How to Add an Exclusion Audience to an Existing Search Campaign:

Follow these steps to exclude a specific audience from an existing search campaign:

  • Select the Campaign

    • Navigate to your list of campaigns.

    • Select the campaign you want to edit.

  • Access the Audiences Section

    • In the campaign’s settings menu, go to Audiences (found under the Audience, Keywords, and Content section).

    • Scroll down and click Edit Exclusion.

  • Choose the Exclusion Level

    • Specify whether you want to exclude the audience at the campaign or ad group level (if applicable).

    • Locate the campaign (or ad group) you want to edit.

  • Add Exclusion Audiences

    • You’ll see any existing exclusion audiences already applied.

    • To add more, enter the name of the audience you want to exclude in the search field.

    • Select the audiences you wish to exclude and click Save.

  • Monitor Performance

    • To gauge the impact of your exclusion audiences, compare campaign performance from the period before you applied the exclusions to the period after.

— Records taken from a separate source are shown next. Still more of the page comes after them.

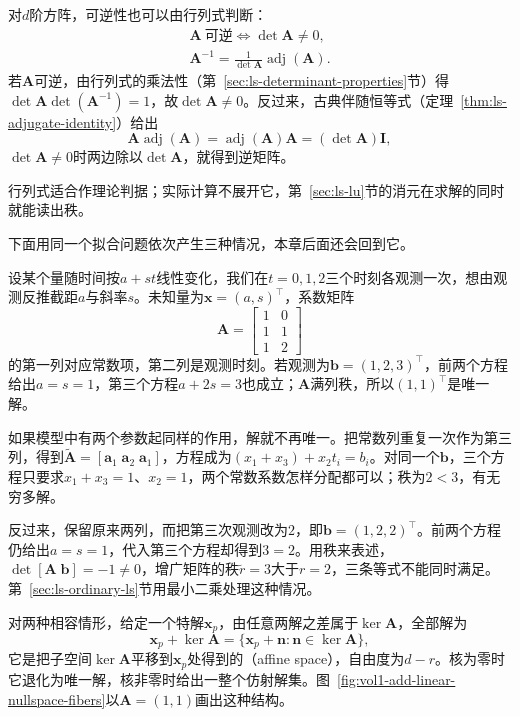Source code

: \label{sec:ls-determinant-invertibility}%
对$d$阶方阵，可逆性也可以由行列式判断：
\begin{equation}
\begin{gathered}
\bm A\ \text{可逆}\iff\det\bm A\neq0,\\
\bm A^{-1}=\frac{1}{\det\bm A}\operatorname{adj}(\bm A).
\end{gathered}
\label{eq:ls-determinant-invertibility}
\end{equation}
若$\bm A$可逆，由行列式的乘法性（第~\ref{sec:ls-determinant-properties}节）得$\det\bm A\det(\bm A^{-1})=1$，故$\det\bm A\neq0$。反过来，古典伴随恒等式（定理~\ref{thm:ls-adjugate-identity}）给出
\[
 \bm A\operatorname{adj}(\bm A)=\operatorname{adj}(\bm A)\bm A=(\det\bm A)\bm I ,
\]
$\det\bm A\neq0$时两边除以$\det\bm A$，就得到逆矩阵。

行列式适合作理论判据；实际计算不展开它，第~\ref{sec:ls-lu}节的消元在求解的同时就能读出秩。

下面用同一个拟合问题依次产生三种情况，本章后面还会回到它。

\begin{example}[直线观测中的三种情况]
\label{ex:ls-line-three-cases}
设某个量随时间按$a+st$线性变化，我们在$t=0,1,2$三个时刻各观测一次，想由观测反推截距$a$与斜率$s$。未知量为$\bm x=(a,s)^\top$，系数矩阵
\[
 \bm A=\begin{bmatrix}1&0\\1&1\\1&2\end{bmatrix}
\]
的第一列对应常数项，第二列是观测时刻。若观测为$\bm b=(1,2,3)^\top$，前两个方程给出$a=s=1$，第三个方程$a+2s=3$也成立；$\bm A$满列秩，所以$(1,1)^\top$是唯一解。

如果模型中有两个参数起同样的作用，解就不再唯一。把常数列重复一次作为第三列，得到$\widetilde{\bm A}=[\bm a_1\;\bm a_2\;\bm a_1]$，方程成为$(x_1+x_3)+x_2t_i=b_i$。对同一个$\bm b$，三个方程只要求$x_1+x_3=1$、$x_2=1$，两个常数系数怎样分配都可以；秩为$2<3$，有无穷多解。

反过来，保留原来两列，而把第三次观测改为$2$，即$\bm b=(1,2,2)^\top$。前两个方程仍给出$a=s=1$，代入第三个方程却得到$3=2$。用秩来表述，$\det[\bm A\;\bm b]=-1\neq0$，增广矩阵的秩$\tilde r=3$大于$r=2$，三条等式不能同时满足。第~\ref{sec:ls-ordinary-ls}节用最小二乘处理这种情况。
\end{example}

对两种相容情形，给定一个特解$\bm x_p$，由任意两解之差属于$\ker\bm A$，全部解为
\begin{equation}
 \bm x_p+\ker\bm A=\{\bm x_p+\bm n:\bm n\in\ker\bm A\},
 \label{eq:ls-affine-solution-set}
\end{equation}
它是把子空间$\ker\bm A$平移到$\bm x_p$处得到的（affine space），自由度为$d-r$。核为零时它退化为唯一解，核非零时给出一整个仿射解集。图~\ref{fig:vol1-add-linear-nullspace-fibers}以$\bm A=(1,1)$画出这种结构。

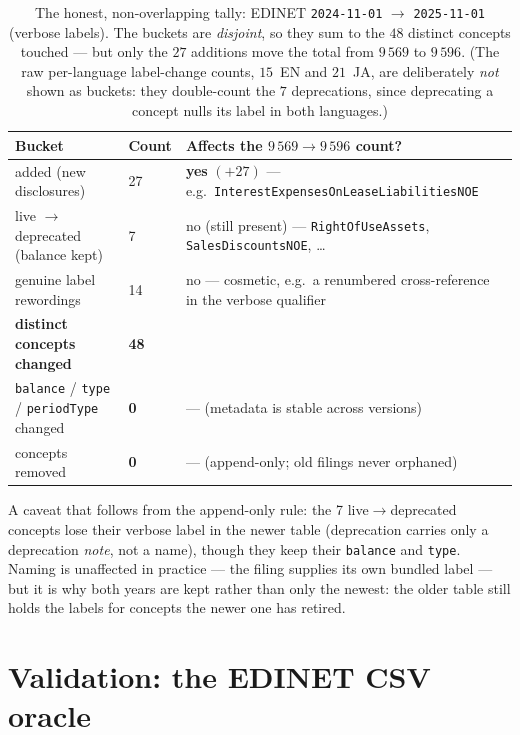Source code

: \documentclass[11pt,a4paper]{report}
\begin{document}
\begin{table}[h]
\centering
\small
\caption{The honest, non-overlapping tally: EDINET \texttt{2024-11-01} \(\to\) \texttt{2025-11-01} (verbose
labels). The buckets are \emph{disjoint}, so they sum to the \(48\) distinct concepts touched --- but only
the \(27\) additions move the total from \(9\,569\) to \(9\,596\). (The raw per-language label-change
counts, \(15\)~EN and \(21\)~JA, are deliberately \emph{not} shown as buckets: they double-count the \(7\)
deprecations, since deprecating a concept nulls its label in both languages.)}
\label{tab:edinet-taxdiff}
\begin{tabular}{@{}p{}p{}p{}@{}}
\toprule
\textbf{Bucket} & \textbf{Count} & \textbf{Affects the \(9\,569{\to}9\,596\) count?} \\
\midrule
added (new disclosures) & 27 & \textbf{yes} \((+27)\) --- e.g.\ \texttt{InterestExpensesOnLeaseLiabilitiesNOE} \\
live \(\to\) deprecated (balance kept) & 7 & no (still present) --- \texttt{RightOfUseAssets}, \texttt{SalesDiscountsNOE}, \ldots \\
genuine label rewordings & 14 & no --- cosmetic, e.g.\ a renumbered cross-reference in the verbose qualifier \\
\midrule
\textbf{distinct concepts changed} & \textbf{48} & \\
\texttt{balance} / \texttt{type} / \texttt{periodType} changed & \textbf{0} & --- (metadata is stable across versions) \\
concepts removed & \textbf{0} & --- (append-only; old filings never orphaned) \\
\bottomrule
\end{tabular}
\end{table}

\noindent A caveat that follows from the append-only rule: the 7 live\(\to\)deprecated concepts lose their
verbose label in the newer table (deprecation carries only a deprecation \emph{note}, not a name), though
they keep their \texttt{balance} and \texttt{type}. Naming is unaffected in practice --- the filing supplies
its own bundled label --- but it is why both years are kept rather than only the newest: the older table
still holds the labels for concepts the newer one has retired.

\section{Validation: the EDINET CSV oracle}
\label{sec:edinet-oracle}
\end{document}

This helps you confirm the effectiveness of your strategy.

How to Set Up a Google Campaign Experiment for Search Exclusions

Once you’ve built your exclusion audiences in Primer, the next step is to measure their impact on your Google Search campaigns. The cleanest way to do this is by setting up a campaign experiment in Google Ads. Here’s how:


Step 1: Create a New Experiment

  1. In Google Ads, go to CampaignsExperiments.

  2. Click the big “+” button to create a new experiment.

  3. Ignore Google’s recommended experiments — instead choose Custom.

  4. Select Search as the campaign type.


Step 2: Define Your Base and Treatment Campaigns

  • Base Campaign: Your standard Search campaign with no exclusions applied.

  • Treatment Campaign: A duplicate of your base, but with your Primer exclusion audience(s) applied.

Name your campaigns clearly so you can keep track. For example:

  • Control = “Search – No Exclusions”

  • Treatment = “Search – With Exclusions”


Step 3: Apply the Exclusion Audience

  1. Inside the treatment campaign, navigate to Audiences in the left-hand menu.

  2. Open the Exclusions table.

  3. Add your Primer exclusion audiences here (e.g., existing customers, competitors, job seekers).

  4. Save your changes.


Step 4: Configure Experiment Settings

  1. Go back to the top and click Schedule.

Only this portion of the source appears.